Based on Theorem 2, we can visualize the empirical distributions that correspond to equally probable outcomes. Below are plots of level curves for $H(\cdot)$, $D(\cdot \Vert Q)$, and $H(\cdot) + D(\cdot \Vert Q)$, using $Q = (3/6, 2/6, 1/6)$.

drawHD <- function(q1, q2) {
    pushViewport(viewport(x = 0, w = 0.5, h = 0.5, just = c("left", "bottom")))
    drawCurves(H, fstr = "H", ds = c(1.5, 1.25, 1))
    pushViewport(viewport(x = 0.5, w = 0.5, h = 0.5, just = c("left", "bottom")))
    drawCurves(D, q1 = q1, q2 = q2, fstr = "D", ds = c(0.1, 0.3, 0.5))

png("Q1.png", height = 700, width = 700)
drawHD(1/2, 1/3)
pushViewport(viewport(x = 0.25, y = 0, w = 0.5, h = 0.5,
             just = c("left", "bottom")))
drawCurves(HplusD, q1 = 1/2, q2 = 1/3, fstr = "H+D", ds = c(1.2, 1.6, 2))

entropy and relative entropies for Q1

Note that lower values of $H+D$ correspond to exponentially higher probabilities. We should not be surprised to see that the level curves are line segments, because $H(P) + D(P \, \Vert Q)$ simplifies to

\begin{align*} p_1 \log \frac{1}{q_1} + p_2 \log \frac{1}{q_2} + p_3 \log \frac{1}{q_3} \end{align*}

a linear combination of the components of $P$. Its level sets are represented by 2-dimensional planes in $\R^3$. A subset of these planes intersect the probability simplex, and those intersections form line segments.

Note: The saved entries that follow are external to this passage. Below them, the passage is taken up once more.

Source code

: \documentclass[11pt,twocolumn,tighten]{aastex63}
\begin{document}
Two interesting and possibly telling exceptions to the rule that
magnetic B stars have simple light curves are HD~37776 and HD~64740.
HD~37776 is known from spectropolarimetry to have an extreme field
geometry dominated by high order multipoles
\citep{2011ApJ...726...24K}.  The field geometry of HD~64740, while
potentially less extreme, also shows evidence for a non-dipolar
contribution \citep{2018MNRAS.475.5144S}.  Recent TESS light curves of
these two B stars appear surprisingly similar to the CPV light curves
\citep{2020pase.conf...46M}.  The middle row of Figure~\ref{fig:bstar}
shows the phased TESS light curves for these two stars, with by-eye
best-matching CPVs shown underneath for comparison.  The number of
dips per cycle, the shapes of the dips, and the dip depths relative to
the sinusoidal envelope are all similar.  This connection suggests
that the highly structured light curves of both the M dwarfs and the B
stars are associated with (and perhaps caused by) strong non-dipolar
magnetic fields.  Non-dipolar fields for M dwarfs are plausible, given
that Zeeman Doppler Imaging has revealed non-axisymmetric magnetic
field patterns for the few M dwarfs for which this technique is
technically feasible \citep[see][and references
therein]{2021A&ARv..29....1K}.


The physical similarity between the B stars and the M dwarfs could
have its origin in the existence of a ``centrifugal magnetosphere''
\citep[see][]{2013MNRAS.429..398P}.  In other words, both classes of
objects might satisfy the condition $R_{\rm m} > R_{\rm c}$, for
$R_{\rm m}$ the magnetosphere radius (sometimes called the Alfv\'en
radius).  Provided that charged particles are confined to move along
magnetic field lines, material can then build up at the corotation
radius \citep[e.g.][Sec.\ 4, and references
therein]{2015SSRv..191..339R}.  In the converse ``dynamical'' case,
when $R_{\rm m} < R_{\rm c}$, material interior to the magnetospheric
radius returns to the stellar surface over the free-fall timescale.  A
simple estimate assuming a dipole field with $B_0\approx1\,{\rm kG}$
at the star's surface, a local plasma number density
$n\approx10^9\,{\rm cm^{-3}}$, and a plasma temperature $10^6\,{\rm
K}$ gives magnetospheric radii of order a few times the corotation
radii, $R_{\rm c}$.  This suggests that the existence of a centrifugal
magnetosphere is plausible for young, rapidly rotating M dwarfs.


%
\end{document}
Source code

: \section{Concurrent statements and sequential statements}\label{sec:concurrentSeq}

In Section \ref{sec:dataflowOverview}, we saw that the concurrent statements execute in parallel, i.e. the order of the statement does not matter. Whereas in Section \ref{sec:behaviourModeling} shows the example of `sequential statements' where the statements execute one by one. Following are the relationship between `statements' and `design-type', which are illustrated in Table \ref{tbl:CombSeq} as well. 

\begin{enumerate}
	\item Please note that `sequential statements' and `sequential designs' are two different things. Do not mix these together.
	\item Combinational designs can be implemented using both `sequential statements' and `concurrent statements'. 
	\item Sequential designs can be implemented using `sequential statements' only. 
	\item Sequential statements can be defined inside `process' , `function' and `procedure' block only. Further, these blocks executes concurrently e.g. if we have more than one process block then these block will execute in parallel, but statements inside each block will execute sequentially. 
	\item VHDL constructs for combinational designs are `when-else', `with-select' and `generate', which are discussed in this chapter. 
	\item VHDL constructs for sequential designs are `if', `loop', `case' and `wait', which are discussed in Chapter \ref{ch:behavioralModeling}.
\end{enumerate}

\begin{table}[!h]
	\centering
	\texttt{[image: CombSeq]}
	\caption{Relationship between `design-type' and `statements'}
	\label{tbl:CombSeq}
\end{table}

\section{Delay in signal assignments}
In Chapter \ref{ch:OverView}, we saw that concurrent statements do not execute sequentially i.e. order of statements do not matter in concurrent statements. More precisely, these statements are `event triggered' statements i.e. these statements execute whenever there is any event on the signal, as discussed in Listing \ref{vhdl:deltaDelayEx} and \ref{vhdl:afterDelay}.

Also, notice that in the $Q=(1/3,1/3,1/3)$ case, this expression is equal to $\log 3$ for all $P$. The level curves for this case are plotted below.

png("Q2.png", height = 700, width = 700)
drawHD(1/3, 1/3)
pushViewport(viewport(x = 0.25, y = 0, w = 0.5, h = 0.5,
             just = c("left", "bottom")))
pushViewport(viewport(w = unit(10, "cm"), h = unit(10 * sqrt(3)/2, "cm")))
grid.polygon(x = c(0, 1, 0.5), y = c(0, 0, 1), gp = gpar(fill = 3))
grid.text("Level Curves of H+D", 0.5, 1.13, gp = gpar(fontsize = 20))
grid.text("Q", simplexTransform(1/3, 1/3), 1/3, default.units = "native",
          gp = gpar(col = 2))
grid.text("H+D=1.585 everywhere", 0.5, 0.22, gp = gpar(col = 4, fontsize = 10))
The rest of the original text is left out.